Anisotropy of the water–carbon interaction: molecular simulations of water in low-diameter carbon nanotubes

Effective Lennard-Jones models for the water–carbon interaction are derived from existing high-level ab initio calculations of water adsorbed on graphene models. The resulting potential energy well (εCO + 2εCH ≈ 1 kJ mol−1) is deeper than most of the previously used values in the literature on water in carbon nanotubes (CNTs). Moreover, a substantial anisotropy of the water–carbon interaction (εCO ≈ 2εCH) is obtained, which is neglected in most of the literature. We systematically investigate the effect of this anisotropy on structure and dynamics of TIP5P water confined in narrow, single-walled CNTs by means of molecular dynamics simulations for T = 300 K. While for isotropic models water usually forms one-dimensional, ordered chains inside (6,6) CNTs, we find frequent chain ruptures in simulations with medium to strongly anisotropic potentials. Here, the water molecules tend to form denser clusters displaying a liquid-like behaviour, allowing for self-diffusion along the CNT axis, in contrast to all previous simulations employing spherical (εCH = 0) interaction models.

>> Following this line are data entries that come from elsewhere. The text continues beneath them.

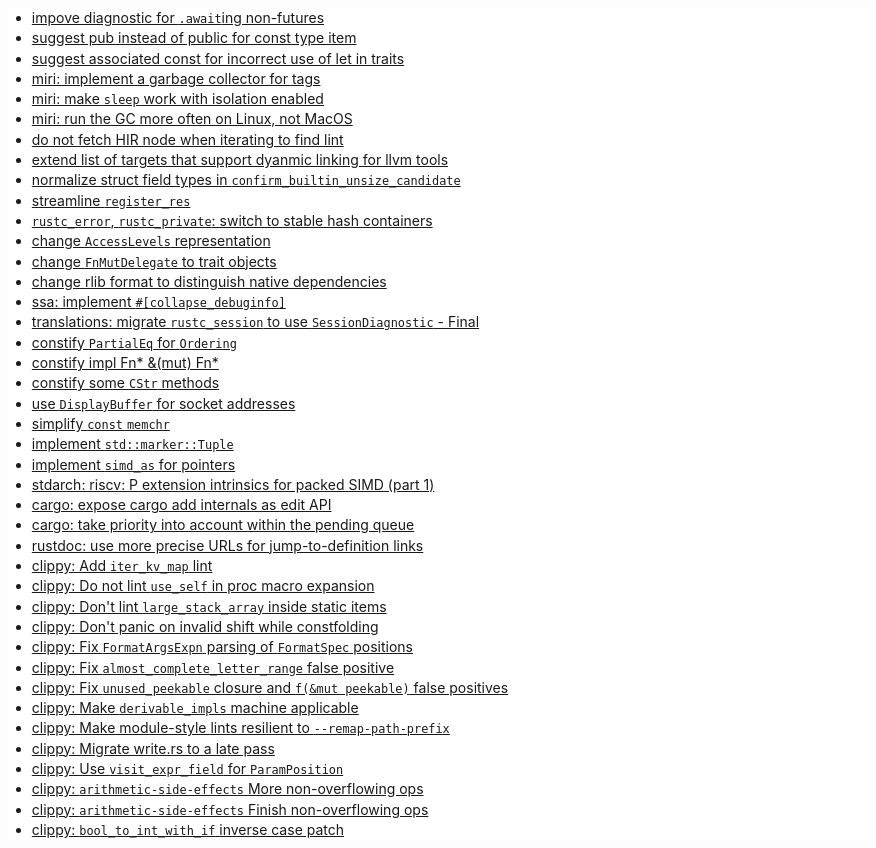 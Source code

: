 * [impove diagnostic for `.await`ing non-futures](https://github.com/rust-lang/rust/pull/101723)
* [suggest pub instead of public for const type item](https://github.com/rust-lang/rust/pull/101668)
* [suggest associated const for incorrect use of let in traits](https://github.com/rust-lang/rust/pull/101843)
* [miri: implement a garbage collector for tags](https://github.com/rust-lang/miri/pull/2479)
* [miri: make `sleep` work with isolation enabled](https://github.com/rust-lang/miri/pull/2506)
* [miri: run the GC more often on Linux, not MacOS](https://github.com/rust-lang/miri/pull/2543)
* [do not fetch HIR node when iterating to find lint](https://github.com/rust-lang/rust/pull/101862)
* [extend list of targets that support dyanmic linking for llvm tools](https://github.com/rust-lang/rust/pull/101781)
* [normalize struct field types in `confirm_builtin_unsize_candidate`](https://github.com/rust-lang/rust/pull/101831)
* [streamline `register_res`](https://github.com/rust-lang/rust/pull/101830)
* [`rustc_error`, `rustc_private`: switch to stable hash containers](https://github.com/rust-lang/rust/pull/99334)
* [change `AccessLevels` representation](https://github.com/rust-lang/rust/pull/101713)
* [change `FnMutDelegate` to trait objects](https://github.com/rust-lang/rust/pull/101857)
* [change rlib format to distinguish native dependencies](https://github.com/rust-lang/rust/pull/100101)
* [ssa: implement `#[collapse_debuginfo]`](https://github.com/rust-lang/rust/pull/99556)
* [translations: migrate `rustc_session` to use `SessionDiagnostic` - Final](https://github.com/rust-lang/rust/pull/101266)
* [constify `PartialEq` for `Ordering`](https://github.com/rust-lang/rust/pull/101810)
* [constify impl Fn* &(mut) Fn*](https://github.com/rust-lang/rust/pull/101802)
* [constify some `CStr` methods](https://github.com/rust-lang/rust/pull/100291)
* [use `DisplayBuffer` for socket addresses](https://github.com/rust-lang/rust/pull/100640)
* [simplify `const` `memchr`](https://github.com/rust-lang/rust/pull/101784)
* [implement `std::marker::Tuple`](https://github.com/rust-lang/rust/pull/100251)
* [implement `simd_as` for pointers](https://github.com/rust-lang/rust/pull/98441)
* [stdarch: riscv: P extension intrinsics for packed SIMD (part 1)](https://github.com/rust-lang/stdarch/pull/1332)
* [cargo: expose cargo add internals as edit API](https://github.com/rust-lang/cargo/pull/11059)
* [cargo: take priority into account within the pending queue](https://github.com/rust-lang/cargo/pull/11032)
* [rustdoc: use more precise URLs for jump-to-definition links](https://github.com/rust-lang/rust/pull/101868)
* [clippy: Add `iter_kv_map` lint](https://github.com/rust-lang/rust-clippy/pull/9409)
* [clippy: Do not lint `use_self` in proc macro expansion](https://github.com/rust-lang/rust-clippy/pull/9454)
* [clippy: Don't lint `large_stack_array` inside static items](https://github.com/rust-lang/rust-clippy/pull/9466)
* [clippy: Don't panic on invalid shift while constfolding](https://github.com/rust-lang/rust-clippy/pull/9464)
* [clippy: Fix `FormatArgsExpn` parsing of `FormatSpec` positions](https://github.com/rust-lang/rust-clippy/pull/9469)
* [clippy: Fix `almost_complete_letter_range` false positive](https://github.com/rust-lang/rust-clippy/pull/9467)
* [clippy: Fix `unused_peekable` closure and `f(&mut peekable)` false positives](https://github.com/rust-lang/rust-clippy/pull/9465)
* [clippy: Make `derivable_impls` machine applicable](https://github.com/rust-lang/rust-clippy/pull/9429)
* [clippy: Make module-style lints resilient to `--remap-path-prefix`](https://github.com/rust-lang/rust-clippy/pull/9475)
* [clippy: Migrate write.rs to a late pass](https://github.com/rust-lang/rust-clippy/pull/8518)
* [clippy: Use `visit_expr_field` for `ParamPosition`](https://github.com/rust-lang/rust-clippy/pull/9458)
* [clippy: `arithmetic-side-effects` More non-overflowing ops](https://github.com/rust-lang/rust-clippy/pull/9474)
* [clippy: `arithmetic-side-effects` Finish non-overflowing ops](https://github.com/rust-lang/rust-clippy/pull/9483)
* [clippy: `bool_to_int_with_if` inverse case patch](https://github.com/rust-lang/rust-clippy/pull/9476)

[submit_crate]: https://users.rust-lang.org/t/crate-of-the-week/2704
[guidelines]: https://users.rust-lang.org/t/twir-call-for-participation/4821
[merged]: https://github.com/search?q=is%3Apr+org%3Arust-lang+is%3Amerged+merged%3A2022-09-12..2022-09-19
[calendar]: https://www.google.com/calendar/embed?src=apd9vmbc22egenmtu5l6c5jbfc%40group.calendar.google.com
[community]: mailto:community-team@rust-lang.org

For (7,7) CNTs we observe structures close to trigonal, helical ice nanotubes which exhibit a non-monotonous dependence on the anisotropy of the water–carbon interaction. Both for vanishing and for large values of εCH we find increased fluctuations leading to a more liquid-like behaviour, with enhanced axial diffusion. In contrast, structure and dynamics of water inside (8,8) CNTs are found to be almost independent of the anisotropy of the underlying potential, which is attributed to the higher stability of the non-helical fivefold water prisms. We predict this situation to also prevail for larger CNTs, as the influence of the water–water interaction dominates over that of the water–carbon interaction.